To be fair, Senator Graham has shown himself to be a man with a fair sense of integrity. In a way, perhaps, one cannot fault him for saying so easily what has been rather baked in to the American narrative on all things Russia and Russiagate. But he ought to consider carefully what he said in this press conference on this issue. For what he indicated was a frightening set of ideas:
- Americans cannot think for themselves.
- They can be manipulated by anyone who wants to do so, even by people from other countries.
- The freedom of the press and social media needs to be abridged because Americans cannot handle the responsibility of processing information they consume.
Admittedly, there ARE news agencies operating abroad that seek to try to disseminate more reliable and honest information about the US or the rest of the world than that which the mainstream outlets like Reuters, CNN, the Associated Press, or Fox would like to run. The Duran is one such resource, as we try to offer information and perspective the mainstream media finds inconvenient to report or maybe even just does not want Americans to have access to for whatever reason. There are many such press agencies, and some of them operate in Russia. RT is an example of a more mainstream type of outlet, USA Really is another that is far less mainstream, and we have ZeroHedge, the Strategic Culture Foundation, and many others, all of whom offer a wide range of thought to read and study. But the notion that these networks exist to turn Americans against one another…?
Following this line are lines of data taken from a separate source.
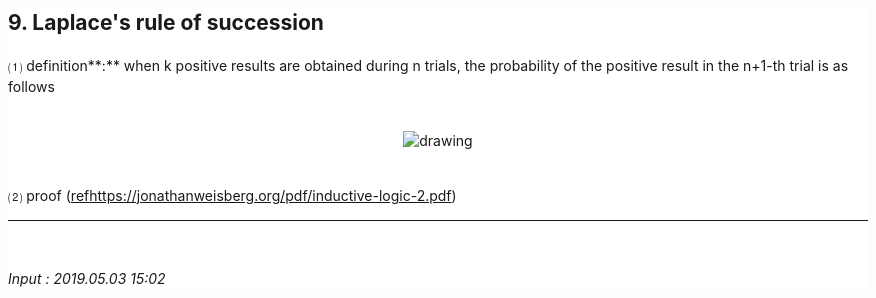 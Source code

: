 ## **9. Laplace's rule of succession**

⑴ definition**:** when k positive results are obtained during n trials, the probability of the positive result in the n+1-th trial is as follows

<br>
<center>
<img src="https://img1.daumcdn.net/thumb/R1280x0/?scode=mtistory2&fname=https%3A%2F%2Fblog.kakaocdn.net%2Fdn%2FclaB1y%2FbtrtLVpjvg4%2FWFeDwl0wCPb2f6Jlg79umk%2Fimg.png" alt="drawing"/>
</center>
  <br>

⑵ proof ([ref](https://jonathanweisberg.org/pdf/inductive-logic-2.pdf)https://jonathanweisberg.org/pdf/inductive-logic-2.pdf)

---

<br>

*Input : 2019.05.03 15:02*
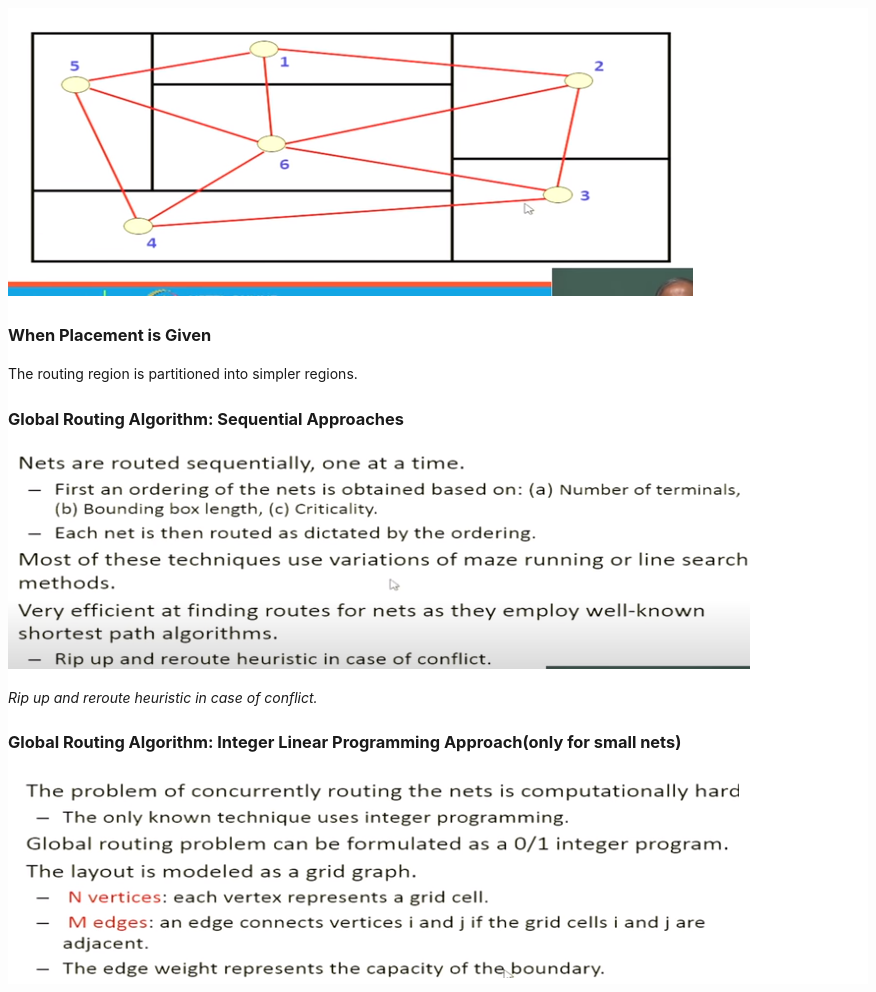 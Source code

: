  <img src="./routing.assets/image-20200624110836646.png" alt="image-20200624110836646" /> 

### When Placement is Given

The routing region is partitioned into simpler regions.

### Global Routing Algorithm: Sequential Approaches

 <img src="./routing.assets/image-20200624111303394.png" alt="image-20200624111303394" /> 

*Rip up and reroute heuristic in case of conflict.*

### Global Routing Algorithm: Integer Linear Programming Approach(only for small nets)

 <img src="./routing.assets/image-20200624113025934.png" alt="image-20200624113025934" />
This is to misinterpret the entire reason of a free press. That misunderstanding does not start and end with Senator Graham either. One report after the conclusion of the Russiagate investigation said that CNN’s CEO Jeff Zucker maintained that “We are not investigators. We are journalists” Really? It used to be that news fit for print had to be double- or triple- checked. Watch All the President’s Men and you will see how this principle mandated that the Washington Post reports got Watergate exactly right before going to print. Anything less was dangerous for the paper’s existence. But now, Mr. Zucker basically stated that journalists just pass on gossip. Since gossip exists, it is fact and can be reported as news. QED.
This whole idea of Russian interference falls apart immediately when placed under discursive scrutiny. This piece barely scratches the surface of the matter before the believability of it falls to pieces. Yet we have a prominent, respected American conservative senator giving away such power by saying that outside forces control us.
One might ask himself, perhaps: Is this true?